=== Section Start ===
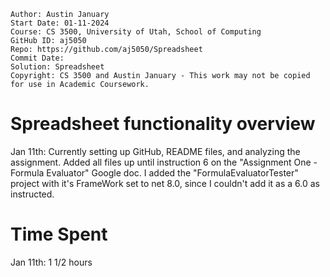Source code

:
 ```
Author: Austin January
Start Date: 01-11-2024
Course: CS 3500, University of Utah, School of Computing
GitHub ID: aj5050
Repo: https://github.com/aj5050/Spreadsheet
Commit Date: 
Solution: Spreadsheet
Copyright: CS 3500 and Austin January - This work may not be copied for use in Academic Coursework.
```
# Spreadsheet functionality overview
Jan 11th: Currently setting up GitHub, README files, and analyzing the assignment. Added all files up until instruction 6 on the "Assignment One - Formula Evaluator" Google doc. I added the "FormulaEvaluatorTester" project
with it's FrameWork set to net 8.0, since I couldn't add it as a 6.0 as instructed. 

# Time Spent
Jan 11th: 1 1/2 hours
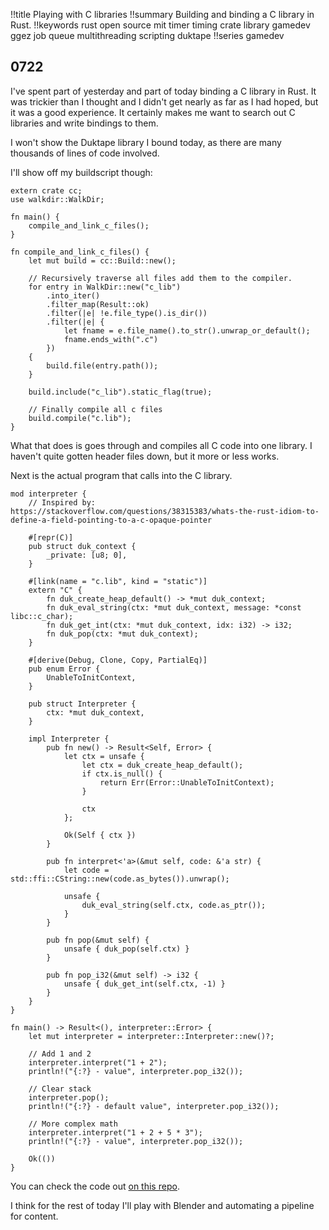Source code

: !!title Playing with C libraries
!!summary Building and binding a C library in Rust.
!!keywords rust open source mit timer timing crate library gamedev ggez job queue multithreading scripting duktape
!!series gamedev

## 0722

I've spent part of yesterday and part of today binding a C library in Rust. It was trickier than I thought and I didn't get nearly as far as I had hoped, but it was a good experience. It certainly makes me want to search out C libraries and write bindings to them.

I won't show the Duktape library I bound today, as there are many thousands of lines of code involved.

I'll show off my buildscript though:

```
extern crate cc;
use walkdir::WalkDir;

fn main() {
    compile_and_link_c_files();
}

fn compile_and_link_c_files() {
    let mut build = cc::Build::new();

    // Recursively traverse all files add them to the compiler.
    for entry in WalkDir::new("c_lib")
        .into_iter()
        .filter_map(Result::ok)
        .filter(|e| !e.file_type().is_dir())
        .filter(|e| {
            let fname = e.file_name().to_str().unwrap_or_default();
            fname.ends_with(".c")
        })
    {
        build.file(entry.path());
    }

    build.include("c_lib").static_flag(true);

    // Finally compile all c files
    build.compile("c.lib");
}
```

What that does is goes through and compiles all C code into one library. I haven't quite gotten header files down, but it more or less works.

Next is the actual program that calls into the C library. 

```
mod interpreter {
    // Inspired by: https://stackoverflow.com/questions/38315383/whats-the-rust-idiom-to-define-a-field-pointing-to-a-c-opaque-pointer

    #[repr(C)]
    pub struct duk_context {
        _private: [u8; 0],
    }

    #[link(name = "c.lib", kind = "static")]
    extern "C" {
        fn duk_create_heap_default() -> *mut duk_context;
        fn duk_eval_string(ctx: *mut duk_context, message: *const libc::c_char);
        fn duk_get_int(ctx: *mut duk_context, idx: i32) -> i32;
        fn duk_pop(ctx: *mut duk_context);
    }

    #[derive(Debug, Clone, Copy, PartialEq)]
    pub enum Error {
        UnableToInitContext,
    }

    pub struct Interpreter {
        ctx: *mut duk_context,
    }

    impl Interpreter {
        pub fn new() -> Result<Self, Error> {
            let ctx = unsafe {
                let ctx = duk_create_heap_default();
                if ctx.is_null() {
                    return Err(Error::UnableToInitContext);
                }

                ctx
            };

            Ok(Self { ctx })
        }

        pub fn interpret<'a>(&mut self, code: &'a str) {
            let code = std::ffi::CString::new(code.as_bytes()).unwrap();

            unsafe {
                duk_eval_string(self.ctx, code.as_ptr());
            }
        }

        pub fn pop(&mut self) {
            unsafe { duk_pop(self.ctx) }
        }

        pub fn pop_i32(&mut self) -> i32 {
            unsafe { duk_get_int(self.ctx, -1) }
        }
    }
}

fn main() -> Result<(), interpreter::Error> {
    let mut interpreter = interpreter::Interpreter::new()?;

    // Add 1 and 2
    interpreter.interpret("1 + 2");
    println!("{:?} - value", interpreter.pop_i32());

    // Clear stack
    interpreter.pop();
    println!("{:?} - default value", interpreter.pop_i32());

    // More complex math
    interpreter.interpret("1 + 2 + 5 * 3");
    println!("{:?} - value", interpreter.pop_i32());

    Ok(())
}
```

You can check the code out [on this repo](https://github.com/ericrobolson/ex_duktape_to_rust).

I think for the rest of today I'll play with Blender and automating a pipeline for content.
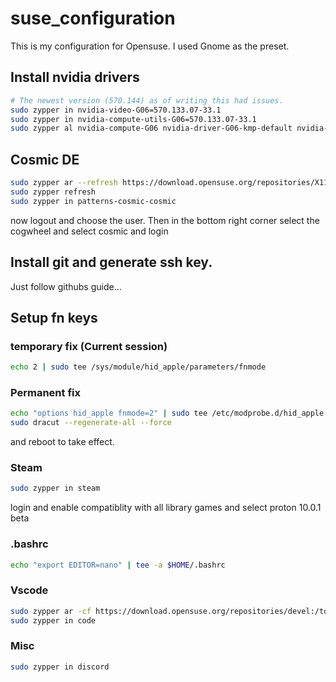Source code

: # suse_configuration

This is my configuration for Opensuse. I used Gnome as the preset.

## Install nvidia drivers

```bash
# The newest version (570.144) as of writing this had issues.
sudo zypper in nvidia-video-G06=570.133.07-33.1
sudo zypper in nvidia-compute-utils-G06=570.133.07-33.1
sudo zypper al nvidia-compute-G06 nvidia-driver-G06-kmp-default nvidia-video-G06
```

## Cosmic DE
``` bash
sudo zypper ar --refresh https://download.opensuse.org/repositories/X11:COSMIC:Next/openSUSE_Factory/X11:COSMIC:Next.repo
sudo zypper refresh
sudo zypper in patterns-cosmic-cosmic
```

now logout and choose the user. Then in the bottom right corner select the cogwheel and select cosmic and login

## Install git and generate ssh key.
Just follow githubs guide...

## Setup fn keys

### temporary fix (Current session)
```bash
echo 2 | sudo tee /sys/module/hid_apple/parameters/fnmode
```

### Permanent fix 
```bash
echo "options hid_apple fnmode=2" | sudo tee /etc/modprobe.d/hid_apple.conf
sudo dracut --regenerate-all --force
```

and reboot to take effect. 

### Steam
``` bash
sudo zypper in steam
```

login and enable compatiblity with all library games and select proton 10.0.1 beta

### .bashrc
```bash
echo "export EDITOR=nano" | tee -a $HOME/.bashrc
```

### Vscode 
``` bash
sudo zypper ar -cf https://download.opensuse.org/repositories/devel:/tools:/ide:/vscode/openSUSE_Tumbleweed devel_tools_ide_vscode
sudo zypper in code
```

### Misc
``` bash
sudo zypper in discord
```
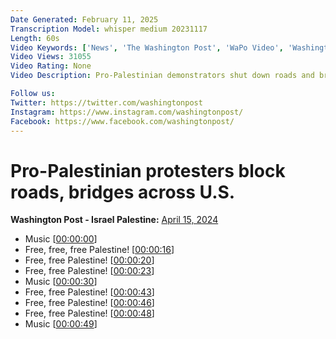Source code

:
 ```yaml
---
Date Generated: February 11, 2025
Transcription Model: whisper medium 20231117
Length: 60s
Video Keywords: ['News', 'The Washington Post', 'WaPo Video', 'Washington Post Video', 'Washington Post YouTube', 'a:national', 'chicago', 'gaza', 'israel', 'israel-gaza war', 'new york', 'palestine', 'protest', 's:National', 'san francisco', 't:Vertical', 'u.s.']
Video Views: 31055
Video Rating: None
Video Description: Pro-Palestinian demonstrators shut down roads and bridges across the United States on April 15, calling for a cease-fire in the Gaza Strip. Read more: https://wapo.st/3W17u9E. Subscribe to The Washington Post on YouTube: https://wapo.st/2QOdcqK

Follow us:
Twitter: https://twitter.com/washingtonpost
Instagram: https://www.instagram.com/washingtonpost/
Facebook: https://www.facebook.com/washingtonpost/
---
```


# Pro-Palestinian protesters block roads, bridges across U.S.
**Washington Post - Israel Palestine:** [April 15, 2024](https://www.youtube.com/watch?v=pM1gJ_nXMyY)
*  Music [[00:00:00](https://www.youtube.com/watch?v=pM1gJ_nXMyY&t=0.0s)]
*  Free, free, free Palestine! [[00:00:16](https://www.youtube.com/watch?v=pM1gJ_nXMyY&t=16.0s)]
*  Free, free Palestine! [[00:00:20](https://www.youtube.com/watch?v=pM1gJ_nXMyY&t=20.0s)]
*  Free, free Palestine! [[00:00:23](https://www.youtube.com/watch?v=pM1gJ_nXMyY&t=23.0s)]
*  Music [[00:00:30](https://www.youtube.com/watch?v=pM1gJ_nXMyY&t=30.0s)]
*  Free, free Palestine! [[00:00:43](https://www.youtube.com/watch?v=pM1gJ_nXMyY&t=43.0s)]
*  Free, free Palestine! [[00:00:46](https://www.youtube.com/watch?v=pM1gJ_nXMyY&t=46.0s)]
*  Free, free Palestine! [[00:00:48](https://www.youtube.com/watch?v=pM1gJ_nXMyY&t=48.0s)]
*  Music [[00:00:49](https://www.youtube.com/watch?v=pM1gJ_nXMyY&t=49.0s)]
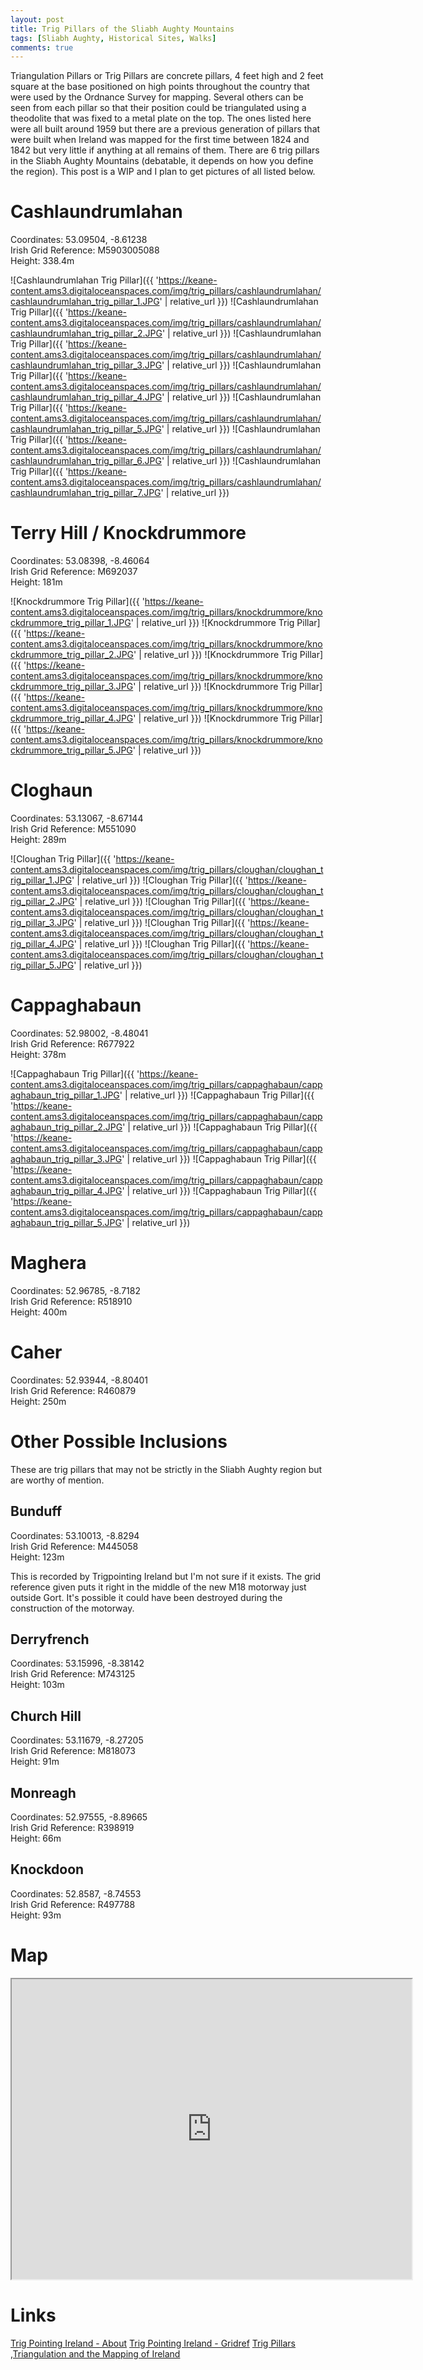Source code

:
 ```yaml
---
layout: post
title: Trig Pillars of the Sliabh Aughty Mountains
tags: [Sliabh Aughty, Historical Sites, Walks]
comments: true
---
```


Triangulation Pillars or Trig Pillars are concrete pillars, 4 feet high and 2 feet square at the base positioned on high points throughout the country that were used by the Ordnance Survey for mapping. Several others can be seen from each pillar so that their position could be triangulated using a theodolite that was fixed to a metal plate on the top. The ones listed here were all built around 1959 but there are a previous generation of pillars that were built when Ireland was mapped for the first time between 1824 and 1842 but very little if anything at all remains of them. There are 6 trig pillars in the Sliabh Aughty Mountains (debatable, it depends on how you define the region). This post is a WIP and I plan to get pictures of all listed below.

# Cashlaundrumlahan
Coordinates: 53.09504, -8.61238  
Irish Grid Reference: M5903005088  
Height: 338.4m  

![Cashlaundrumlahan Trig Pillar]({{ 'https://keane-content.ams3.digitaloceanspaces.com/img/trig_pillars/cashlaundrumlahan/cashlaundrumlahan_trig_pillar_1.JPG' | relative_url }})
![Cashlaundrumlahan Trig Pillar]({{ 'https://keane-content.ams3.digitaloceanspaces.com/img/trig_pillars/cashlaundrumlahan/cashlaundrumlahan_trig_pillar_2.JPG' | relative_url }})
![Cashlaundrumlahan Trig Pillar]({{ 'https://keane-content.ams3.digitaloceanspaces.com/img/trig_pillars/cashlaundrumlahan/cashlaundrumlahan_trig_pillar_3.JPG' | relative_url }})
![Cashlaundrumlahan Trig Pillar]({{ 'https://keane-content.ams3.digitaloceanspaces.com/img/trig_pillars/cashlaundrumlahan/cashlaundrumlahan_trig_pillar_4.JPG' | relative_url }})
![Cashlaundrumlahan Trig Pillar]({{ 'https://keane-content.ams3.digitaloceanspaces.com/img/trig_pillars/cashlaundrumlahan/cashlaundrumlahan_trig_pillar_5.JPG' | relative_url }})
![Cashlaundrumlahan Trig Pillar]({{ 'https://keane-content.ams3.digitaloceanspaces.com/img/trig_pillars/cashlaundrumlahan/cashlaundrumlahan_trig_pillar_6.JPG' | relative_url }})
![Cashlaundrumlahan Trig Pillar]({{ 'https://keane-content.ams3.digitaloceanspaces.com/img/trig_pillars/cashlaundrumlahan/cashlaundrumlahan_trig_pillar_7.JPG' | relative_url }})

# Terry Hill / Knockdrummore
Coordinates: 53.08398, -8.46064  
Irish Grid Reference: M692037  
Height: 181m  

![Knockdrummore Trig Pillar]({{ 'https://keane-content.ams3.digitaloceanspaces.com/img/trig_pillars/knockdrummore/knockdrummore_trig_pillar_1.JPG' | relative_url }})
![Knockdrummore Trig Pillar]({{ 'https://keane-content.ams3.digitaloceanspaces.com/img/trig_pillars/knockdrummore/knockdrummore_trig_pillar_2.JPG' | relative_url }})
![Knockdrummore Trig Pillar]({{ 'https://keane-content.ams3.digitaloceanspaces.com/img/trig_pillars/knockdrummore/knockdrummore_trig_pillar_3.JPG' | relative_url }})
![Knockdrummore Trig Pillar]({{ 'https://keane-content.ams3.digitaloceanspaces.com/img/trig_pillars/knockdrummore/knockdrummore_trig_pillar_4.JPG' | relative_url }})
![Knockdrummore Trig Pillar]({{ 'https://keane-content.ams3.digitaloceanspaces.com/img/trig_pillars/knockdrummore/knockdrummore_trig_pillar_5.JPG' | relative_url }})

# Cloghaun
Coordinates: 53.13067, -8.67144  
Irish Grid Reference: M551090  
Height: 289m  

![Cloughan Trig Pillar]({{ 'https://keane-content.ams3.digitaloceanspaces.com/img/trig_pillars/cloughan/cloughan_trig_pillar_1.JPG' | relative_url }})
![Cloughan Trig Pillar]({{ 'https://keane-content.ams3.digitaloceanspaces.com/img/trig_pillars/cloughan/cloughan_trig_pillar_2.JPG' | relative_url }})
![Cloughan Trig Pillar]({{ 'https://keane-content.ams3.digitaloceanspaces.com/img/trig_pillars/cloughan/cloughan_trig_pillar_3.JPG' | relative_url }})
![Cloughan Trig Pillar]({{ 'https://keane-content.ams3.digitaloceanspaces.com/img/trig_pillars/cloughan/cloughan_trig_pillar_4.JPG' | relative_url }})
![Cloughan Trig Pillar]({{ 'https://keane-content.ams3.digitaloceanspaces.com/img/trig_pillars/cloughan/cloughan_trig_pillar_5.JPG' | relative_url }})


# Cappaghabaun
Coordinates: 52.98002, -8.48041  
Irish Grid Reference: R677922  
Height: 378m  

![Cappaghabaun Trig Pillar]({{ 'https://keane-content.ams3.digitaloceanspaces.com/img/trig_pillars/cappaghabaun/cappaghabaun_trig_pillar_1.JPG' | relative_url }})
![Cappaghabaun Trig Pillar]({{ 'https://keane-content.ams3.digitaloceanspaces.com/img/trig_pillars/cappaghabaun/cappaghabaun_trig_pillar_2.JPG' | relative_url }})
![Cappaghabaun Trig Pillar]({{ 'https://keane-content.ams3.digitaloceanspaces.com/img/trig_pillars/cappaghabaun/cappaghabaun_trig_pillar_3.JPG' | relative_url }})
![Cappaghabaun Trig Pillar]({{ 'https://keane-content.ams3.digitaloceanspaces.com/img/trig_pillars/cappaghabaun/cappaghabaun_trig_pillar_4.JPG' | relative_url }})
![Cappaghabaun Trig Pillar]({{ 'https://keane-content.ams3.digitaloceanspaces.com/img/trig_pillars/cappaghabaun/cappaghabaun_trig_pillar_5.JPG' | relative_url }})


# Maghera
Coordinates: 52.96785, -8.7182  
Irish Grid Reference: R518910  
Height: 400m  

# Caher
Coordinates: 52.93944, -8.80401  
Irish Grid Reference: R460879  
Height: 250m  

# Other Possible Inclusions
These are trig pillars that may not be strictly in the Sliabh Aughty region but are worthy of mention.

## Bunduff
Coordinates: 53.10013, -8.8294  
Irish Grid Reference: M445058  
Height: 123m  

This is recorded by Trigpointing Ireland but I'm not sure if it exists. The grid reference given puts it right in the middle of the new M18 motorway just outside Gort. It's possible it could have been destroyed during the construction of the motorway.

## Derryfrench
Coordinates: 53.15996, -8.38142  
Irish Grid Reference: M743125  
Height: 103m  

## Church Hill
Coordinates: 53.11679, -8.27205  
Irish Grid Reference: M818073  
Height: 91m  

## Monreagh
Coordinates: 52.97555, -8.89665  
Irish Grid Reference: R398919  
Height: 66m  

## Knockdoon
Coordinates: 52.8587, -8.74553  
Irish Grid Reference: R497788  
Height: 93m  

# Map
<iframe src="https://www.google.com/maps/d/u/0/embed?mid=1-05jE5NMe636nqUbBJe_7eAfFR5rz8A1" width="640" height="480"></iframe>

# Links
[Trig Pointing Ireland - About](http://www.trigpointing-ireland.org.uk/about.php)
[Trig Pointing Ireland - Gridref](http://www.trigpointing-ireland.org.uk/gridref.php)
[Trig Pillars ,Triangulation and the Mapping of Ireland](http://brothersofthelug.ie/passage-tombs-tom-barragry/)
=== Section End ===
Print exactly the lines above that run from the one with "Jan 11th: Currently" down to the one with "with C libraries", and omit the pictures.

Jan 11th: Currently setting up GitHub, README files, and analyzing the assignment. Added all files up until instruction 6 on the "Assignment One - Formula Evaluator" Google doc. I added the "FormulaEvaluatorTester" project
with it's FrameWork set to net 8.0, since I couldn't add it as a 6.0 as instructed. 

# Time Spent
Jan 11th: 1 1/2 hours
Source code

: !!title Playing with C libraries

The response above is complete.